One thing that Mich learned quickly was that in the drinks industry, change was inevitable and constant. That’s how the transformation role came about, as AB InBev wanted to “institutionalise a transformation role where we can have a clear vision of what we might be doing in the next few years. It was my responsibility to define the vision, the strategy and then make sure that we keep on implementing things because, like I say, change is the only constant”.
Part of this change even involved travel and moving to India, where AB InBev decided to open a global shared service centre. “AB InBev is really a company where a lot of opportunities arise and you can really go to different roles that can sometimes be out of your comfort zone”, Mich says. “It’s just a case of creating that opportunity or seeing an opportunity and grabbing it”.
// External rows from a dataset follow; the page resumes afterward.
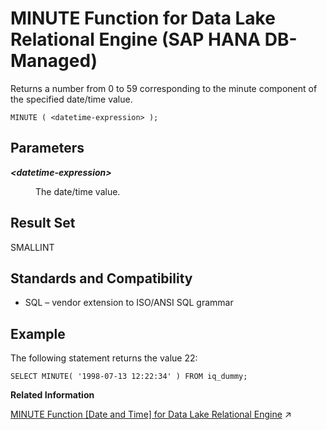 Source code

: <!-- loio4b1c8e2d8caa4878ac564dcdc0ffacea -->

# MINUTE Function for Data Lake Relational Engine \(SAP HANA DB-Managed\)

Returns a number from 0 to 59 corresponding to the minute component of the specified date/time value.



```
MINUTE ( <datetime-expression> );
```



<a name="loio4b1c8e2d8caa4878ac564dcdc0ffacea__section_olr_tgn_vrb"/>

## Parameters


<dl>
<dt><b>

*<datetime-expression\>*

</b></dt>
<dd>

The date/time value.



</dd>
</dl>



<a name="loio4b1c8e2d8caa4878ac564dcdc0ffacea__section_zkb_5gn_vrb"/>

## Result Set

SMALLINT



<a name="loio4b1c8e2d8caa4878ac564dcdc0ffacea__section_mdt_5gn_vrb"/>

## Standards and Compatibility

-   SQL – vendor extension to ISO/ANSI SQL grammar



<a name="loio4b1c8e2d8caa4878ac564dcdc0ffacea__section_tsb_vgn_vrb"/>

## Example

The following statement returns the value 22:

```
SELECT MINUTE( '1998-07-13 12:22:34' ) FROM iq_dummy;
```

**Related Information**  


[MINUTE Function \[Date and Time\] for Data Lake Relational Engine](https://help.sap.com/viewer/19b3964099384f178ad08f2d348232a9/2023_4_QRC/en-US/a5640f2284f21015825db935889f60d9.html "Returns a number from 0 to 59 corresponding to the minute component of the specified date/time value.") :arrow_upper_right:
This attitude, as well as AB InBev’s people focused working environment, meant that Mich never felt like she had to hide her sexuality at work. She says she came out when she was 30, and for a few years didn’t express her sexuality at work in an overt way. Now, however, she feels comfortable to bring her authentic self to work.
“In our working culture, we value meritocracy,” she says. “You are not at all judged or evaluated based on which boxes you tick in terms of gender, sexuality or race, but rather your performance at work. If you do your job well, you can be whoever you are and you can bring your authentic self to work. We don’t care, but in a positive sense, you know? A person is a person. You can be who you are and we will assess, reward, evaluate people based on what they deliver and that’s really so strongly embedded in the culture”.
Embedded in the culture is also a sense of inclusion, which is evidenced in the company’s policies. “When we design policy, we do reflect on different underrepresented groups”, Mich explains. “How can we write the policy? How can we provide the benefits to ensure that everybody is included? I also think we then really do try to create the environment that the employee can come and talk to us to say okay this is my situation and then we will look for a solution for the employee. I think we accommodate in the policy for 99% what you can think of and if there is this 1%, we’ll cater to that”.
Mich has first-hand experience with this. As a foster parent, her situation wasn’t set out explicitly in AB InBev’s parental leave policies. “But whatever support that I needed was provided”, she says. “And I think that, for me, is kind of the perfect way to handle it. You prepare and if for whatever reason you have overlooked something within the policy, especially with the constant evolution that there is among people’s identities, you listen to people and then you try to find a 1-on-1 a solution for them”.
For Mich, it’s important that people are feel to have conversations about their identities openly and that they can be outspoken about their needs. When it comes to sharing her own sexuality, she says that previous interviews she’s given have resulted in people saying how helpful they found it. As someone that came out a bit later in life, it meant a lot that she might be able to help others.
“I think that if we are more vocal about things, we can make sure that whatever period people are at in their life, whether they’re 100% certain about their sexuality or still exploring, that we give them the reassurance that it’s okay to be whoever they are”, she says.
Along with fostering an accepting and diverse working environment, Mich says that AB InBev also have a responsibility to spread that same message to the outside world, too.
“We are the biggest brewing company around the world”, she says, “so I do think we have a social responsibility to convey that message, whether it’s to our employees, our customers or someone who’s watching a football match having a Budweiser.
“Whoever you are, let it be known that we are a company that supports equality and inclusion”.